Foi publicado, a 10 de julho, o Decreto-Lei n.º 137/2026, que altera o Decreto-Lei n.º 1/2007, de 2 de janeiro, que estabelece as condições de funcionamento dos locais de extração e processamento de mel e outros produtos da apicultura destinados ao consumo humano.

O Decreto-Lei apresenta como objetivo permitir um melhor escoamento do mel e de outros produtos apícolas provenientes das unidades de produção primária. O decreto viabiliza a comercialização destes produtos não apenas para estabelecimentos aprovados para a extração e processamento, mas também para qualquer estabelecimento do setor alimentar que utilize o mel e os produtos apícolas como matéria-prima. Introduz adicionalmente definições para o pólen, o própolis, a geleia real e o pão-de-abelha (ou perga) para dar resposta à crescente procura do mercado de produtos de apicultura.

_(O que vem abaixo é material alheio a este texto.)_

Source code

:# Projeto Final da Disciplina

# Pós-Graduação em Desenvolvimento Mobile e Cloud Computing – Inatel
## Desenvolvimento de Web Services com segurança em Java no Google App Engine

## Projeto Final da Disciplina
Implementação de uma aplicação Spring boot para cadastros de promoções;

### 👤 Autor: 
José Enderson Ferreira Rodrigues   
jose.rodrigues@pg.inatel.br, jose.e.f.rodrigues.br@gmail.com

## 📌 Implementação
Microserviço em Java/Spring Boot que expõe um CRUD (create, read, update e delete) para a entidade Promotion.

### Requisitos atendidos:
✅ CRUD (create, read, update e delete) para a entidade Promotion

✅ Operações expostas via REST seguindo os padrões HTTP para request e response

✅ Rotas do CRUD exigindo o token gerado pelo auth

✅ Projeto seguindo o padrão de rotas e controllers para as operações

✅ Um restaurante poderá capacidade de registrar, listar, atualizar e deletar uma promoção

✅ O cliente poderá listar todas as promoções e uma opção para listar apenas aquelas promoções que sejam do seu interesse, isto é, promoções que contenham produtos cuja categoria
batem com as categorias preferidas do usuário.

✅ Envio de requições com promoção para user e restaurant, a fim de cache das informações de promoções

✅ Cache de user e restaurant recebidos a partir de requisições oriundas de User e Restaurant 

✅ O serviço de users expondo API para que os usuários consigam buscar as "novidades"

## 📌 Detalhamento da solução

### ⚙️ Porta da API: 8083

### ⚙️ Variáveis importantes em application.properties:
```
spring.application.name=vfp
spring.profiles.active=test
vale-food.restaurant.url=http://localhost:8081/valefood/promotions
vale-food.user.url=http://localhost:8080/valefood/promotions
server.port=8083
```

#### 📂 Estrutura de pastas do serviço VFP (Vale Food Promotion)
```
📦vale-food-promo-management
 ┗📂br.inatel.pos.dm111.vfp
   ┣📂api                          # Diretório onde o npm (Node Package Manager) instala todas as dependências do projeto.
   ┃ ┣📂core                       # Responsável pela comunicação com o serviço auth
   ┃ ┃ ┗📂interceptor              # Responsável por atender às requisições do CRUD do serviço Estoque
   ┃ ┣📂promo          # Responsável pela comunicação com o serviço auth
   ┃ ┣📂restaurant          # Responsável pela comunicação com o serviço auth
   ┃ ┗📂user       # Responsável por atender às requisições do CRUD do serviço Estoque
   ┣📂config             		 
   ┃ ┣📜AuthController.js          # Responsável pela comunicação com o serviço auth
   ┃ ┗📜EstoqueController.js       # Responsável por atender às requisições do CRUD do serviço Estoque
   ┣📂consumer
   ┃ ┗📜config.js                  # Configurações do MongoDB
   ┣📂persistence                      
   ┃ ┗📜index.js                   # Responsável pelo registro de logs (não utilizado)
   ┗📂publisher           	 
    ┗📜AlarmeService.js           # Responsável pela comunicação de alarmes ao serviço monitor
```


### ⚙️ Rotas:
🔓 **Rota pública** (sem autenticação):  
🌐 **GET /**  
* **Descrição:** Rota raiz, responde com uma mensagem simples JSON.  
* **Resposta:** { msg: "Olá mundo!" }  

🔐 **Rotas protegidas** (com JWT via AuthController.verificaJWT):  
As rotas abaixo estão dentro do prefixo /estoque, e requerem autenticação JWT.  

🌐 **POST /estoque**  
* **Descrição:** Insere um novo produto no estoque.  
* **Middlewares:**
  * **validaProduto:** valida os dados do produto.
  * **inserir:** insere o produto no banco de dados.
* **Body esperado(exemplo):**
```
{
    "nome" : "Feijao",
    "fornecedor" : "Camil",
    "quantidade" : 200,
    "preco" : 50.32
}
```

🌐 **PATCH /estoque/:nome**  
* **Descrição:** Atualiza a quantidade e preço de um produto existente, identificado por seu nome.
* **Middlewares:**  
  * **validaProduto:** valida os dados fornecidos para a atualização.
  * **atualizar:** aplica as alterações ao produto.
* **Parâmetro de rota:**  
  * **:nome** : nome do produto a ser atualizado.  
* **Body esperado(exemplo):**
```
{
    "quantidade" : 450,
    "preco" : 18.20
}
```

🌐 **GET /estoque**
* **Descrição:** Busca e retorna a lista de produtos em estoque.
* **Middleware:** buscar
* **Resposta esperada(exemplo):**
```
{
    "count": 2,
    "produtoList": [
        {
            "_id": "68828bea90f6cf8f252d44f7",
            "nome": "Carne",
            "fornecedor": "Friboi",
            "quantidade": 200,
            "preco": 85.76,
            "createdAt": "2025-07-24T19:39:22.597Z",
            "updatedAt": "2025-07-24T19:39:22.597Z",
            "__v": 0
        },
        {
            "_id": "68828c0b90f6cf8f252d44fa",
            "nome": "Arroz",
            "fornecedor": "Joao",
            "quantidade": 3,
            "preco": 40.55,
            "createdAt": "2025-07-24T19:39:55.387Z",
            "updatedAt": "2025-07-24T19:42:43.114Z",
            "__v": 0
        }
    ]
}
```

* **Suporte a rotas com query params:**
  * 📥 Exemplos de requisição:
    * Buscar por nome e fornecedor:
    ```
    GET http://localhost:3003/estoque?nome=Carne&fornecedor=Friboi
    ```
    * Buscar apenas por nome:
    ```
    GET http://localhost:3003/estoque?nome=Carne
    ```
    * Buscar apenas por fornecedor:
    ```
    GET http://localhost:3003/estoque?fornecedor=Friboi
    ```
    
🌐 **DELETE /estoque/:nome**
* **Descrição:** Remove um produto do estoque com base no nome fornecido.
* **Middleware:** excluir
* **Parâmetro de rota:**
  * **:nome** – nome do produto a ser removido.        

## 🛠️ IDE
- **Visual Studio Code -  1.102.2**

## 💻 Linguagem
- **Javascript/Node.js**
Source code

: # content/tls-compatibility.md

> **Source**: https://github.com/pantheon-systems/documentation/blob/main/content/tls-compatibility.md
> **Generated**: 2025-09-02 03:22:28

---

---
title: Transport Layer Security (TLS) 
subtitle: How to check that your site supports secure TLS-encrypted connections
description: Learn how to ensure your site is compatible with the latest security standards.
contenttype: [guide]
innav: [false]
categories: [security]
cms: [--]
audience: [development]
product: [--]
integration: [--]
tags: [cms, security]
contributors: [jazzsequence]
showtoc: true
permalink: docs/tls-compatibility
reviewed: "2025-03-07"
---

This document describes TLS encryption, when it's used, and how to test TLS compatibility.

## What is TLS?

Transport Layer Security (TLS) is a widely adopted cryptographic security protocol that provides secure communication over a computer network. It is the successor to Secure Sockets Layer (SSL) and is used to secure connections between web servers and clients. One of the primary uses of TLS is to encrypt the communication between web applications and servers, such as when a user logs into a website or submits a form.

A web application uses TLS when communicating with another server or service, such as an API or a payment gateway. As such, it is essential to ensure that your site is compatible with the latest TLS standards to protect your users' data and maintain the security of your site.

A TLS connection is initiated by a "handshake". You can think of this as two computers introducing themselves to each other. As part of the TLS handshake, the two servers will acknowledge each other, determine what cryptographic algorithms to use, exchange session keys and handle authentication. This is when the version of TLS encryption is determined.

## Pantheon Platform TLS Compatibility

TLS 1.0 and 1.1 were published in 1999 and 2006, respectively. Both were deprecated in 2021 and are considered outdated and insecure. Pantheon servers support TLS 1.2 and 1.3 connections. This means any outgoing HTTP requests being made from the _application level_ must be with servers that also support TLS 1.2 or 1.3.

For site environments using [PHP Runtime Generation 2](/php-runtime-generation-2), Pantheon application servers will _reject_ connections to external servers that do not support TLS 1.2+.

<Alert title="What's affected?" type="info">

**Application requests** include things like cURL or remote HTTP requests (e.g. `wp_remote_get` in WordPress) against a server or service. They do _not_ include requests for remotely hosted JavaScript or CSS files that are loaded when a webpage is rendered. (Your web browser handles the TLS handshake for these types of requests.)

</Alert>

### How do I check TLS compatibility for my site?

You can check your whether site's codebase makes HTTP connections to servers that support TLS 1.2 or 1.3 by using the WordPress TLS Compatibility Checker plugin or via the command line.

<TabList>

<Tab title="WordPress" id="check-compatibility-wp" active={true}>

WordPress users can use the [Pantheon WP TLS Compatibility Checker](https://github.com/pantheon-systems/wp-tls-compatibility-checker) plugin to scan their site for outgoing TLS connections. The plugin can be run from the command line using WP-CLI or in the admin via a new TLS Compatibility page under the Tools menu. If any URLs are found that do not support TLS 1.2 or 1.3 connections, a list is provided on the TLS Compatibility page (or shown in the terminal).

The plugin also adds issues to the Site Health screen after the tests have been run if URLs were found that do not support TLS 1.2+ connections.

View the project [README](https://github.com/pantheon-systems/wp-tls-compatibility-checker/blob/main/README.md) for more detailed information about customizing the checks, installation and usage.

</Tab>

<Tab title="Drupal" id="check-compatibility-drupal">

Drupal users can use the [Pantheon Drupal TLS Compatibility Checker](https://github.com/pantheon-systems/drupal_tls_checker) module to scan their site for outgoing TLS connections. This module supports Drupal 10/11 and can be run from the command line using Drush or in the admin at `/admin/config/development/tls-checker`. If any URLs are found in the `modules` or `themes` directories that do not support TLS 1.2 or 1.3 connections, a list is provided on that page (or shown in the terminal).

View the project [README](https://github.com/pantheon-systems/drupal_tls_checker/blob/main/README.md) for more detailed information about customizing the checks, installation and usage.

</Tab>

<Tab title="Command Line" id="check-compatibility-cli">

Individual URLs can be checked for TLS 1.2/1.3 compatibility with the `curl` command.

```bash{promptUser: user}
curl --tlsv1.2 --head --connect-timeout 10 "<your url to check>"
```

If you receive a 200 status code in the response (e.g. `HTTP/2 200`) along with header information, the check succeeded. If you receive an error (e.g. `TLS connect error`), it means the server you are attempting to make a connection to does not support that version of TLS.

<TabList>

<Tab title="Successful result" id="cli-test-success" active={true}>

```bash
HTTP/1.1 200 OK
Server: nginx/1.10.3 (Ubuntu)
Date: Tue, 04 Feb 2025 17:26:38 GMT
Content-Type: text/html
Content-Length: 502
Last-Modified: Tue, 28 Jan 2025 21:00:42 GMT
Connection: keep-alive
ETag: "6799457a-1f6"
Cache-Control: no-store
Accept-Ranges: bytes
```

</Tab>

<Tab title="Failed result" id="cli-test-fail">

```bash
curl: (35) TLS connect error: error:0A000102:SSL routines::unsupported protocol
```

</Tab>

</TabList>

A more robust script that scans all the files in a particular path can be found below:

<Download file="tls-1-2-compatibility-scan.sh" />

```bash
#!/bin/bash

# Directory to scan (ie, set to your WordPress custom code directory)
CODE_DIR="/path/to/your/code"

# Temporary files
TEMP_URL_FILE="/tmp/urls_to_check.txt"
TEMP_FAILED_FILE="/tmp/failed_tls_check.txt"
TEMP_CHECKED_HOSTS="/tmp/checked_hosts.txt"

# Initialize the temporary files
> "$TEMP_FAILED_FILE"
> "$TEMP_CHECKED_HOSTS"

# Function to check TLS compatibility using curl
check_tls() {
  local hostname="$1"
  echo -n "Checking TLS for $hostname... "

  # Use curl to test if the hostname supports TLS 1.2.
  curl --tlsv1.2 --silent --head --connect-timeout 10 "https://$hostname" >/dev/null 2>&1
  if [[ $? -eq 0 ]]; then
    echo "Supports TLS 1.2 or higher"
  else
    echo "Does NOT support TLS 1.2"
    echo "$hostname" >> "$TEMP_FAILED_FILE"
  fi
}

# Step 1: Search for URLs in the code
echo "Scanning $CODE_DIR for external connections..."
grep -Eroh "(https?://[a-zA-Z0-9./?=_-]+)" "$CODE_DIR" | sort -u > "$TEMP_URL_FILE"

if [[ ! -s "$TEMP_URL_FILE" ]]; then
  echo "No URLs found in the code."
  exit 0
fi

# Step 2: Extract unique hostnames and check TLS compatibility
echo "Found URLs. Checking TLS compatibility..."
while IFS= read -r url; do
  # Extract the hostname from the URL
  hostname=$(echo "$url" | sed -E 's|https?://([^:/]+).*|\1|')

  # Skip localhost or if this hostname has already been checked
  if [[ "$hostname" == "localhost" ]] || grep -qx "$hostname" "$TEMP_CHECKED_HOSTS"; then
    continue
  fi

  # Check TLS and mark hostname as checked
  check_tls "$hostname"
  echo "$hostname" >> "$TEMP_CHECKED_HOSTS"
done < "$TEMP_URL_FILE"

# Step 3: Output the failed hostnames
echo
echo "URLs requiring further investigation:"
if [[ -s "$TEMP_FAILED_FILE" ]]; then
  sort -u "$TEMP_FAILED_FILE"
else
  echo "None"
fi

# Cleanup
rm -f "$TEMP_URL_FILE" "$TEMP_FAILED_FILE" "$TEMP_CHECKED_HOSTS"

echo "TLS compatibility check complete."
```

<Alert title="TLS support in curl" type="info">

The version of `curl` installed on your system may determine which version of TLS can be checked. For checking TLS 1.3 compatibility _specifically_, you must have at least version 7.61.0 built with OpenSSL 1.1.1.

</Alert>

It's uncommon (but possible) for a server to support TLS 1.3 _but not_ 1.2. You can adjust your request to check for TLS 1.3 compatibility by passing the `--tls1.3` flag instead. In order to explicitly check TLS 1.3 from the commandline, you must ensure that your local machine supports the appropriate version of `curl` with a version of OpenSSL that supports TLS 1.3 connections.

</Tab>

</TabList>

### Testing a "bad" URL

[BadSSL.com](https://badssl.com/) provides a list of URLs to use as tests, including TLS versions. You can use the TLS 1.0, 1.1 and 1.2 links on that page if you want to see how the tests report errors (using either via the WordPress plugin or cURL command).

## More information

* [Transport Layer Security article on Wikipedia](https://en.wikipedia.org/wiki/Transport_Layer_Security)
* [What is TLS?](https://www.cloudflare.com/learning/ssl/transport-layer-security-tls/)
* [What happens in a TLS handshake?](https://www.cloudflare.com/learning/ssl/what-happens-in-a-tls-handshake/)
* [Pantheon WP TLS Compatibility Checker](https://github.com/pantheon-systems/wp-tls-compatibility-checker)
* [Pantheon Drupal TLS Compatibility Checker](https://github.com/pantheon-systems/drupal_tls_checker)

Em termos de procedimentos de registo de unidade de produção primária, o Decreto-Lei n.º 137/2026 estabelece a necessidade adicional de apresentar uma declaração de conformidade com o Regulamento (CE) n.º 852/2004, o número de colmeias e cortiços detidos pela sua unidade assim como a sua localização e ainda uma declaração de intenção de fornecimento de pequenas quantidades ao consumidor final.

Para efeitos de comercialização, é revogada a norma que exigia a indicação da origem dos lotes no rótulo, embora o Decreto-Lei n.º 214/2003 continue a obrigar a essa menção para o mel. Por outro lado, a nova lei mantém a obrigatoriedade de apresentar o número de registo de apicultor (para produtos de unidades de produção primária) ou a marca de identificação estabelecida no  Regulamento (CE) n.º 853/2004 (para produtos vindos de estabelecimentos aprovados).

O Decreto-Lei n.º 137/2026 entra em vigor no dia 11 de julho de 2026.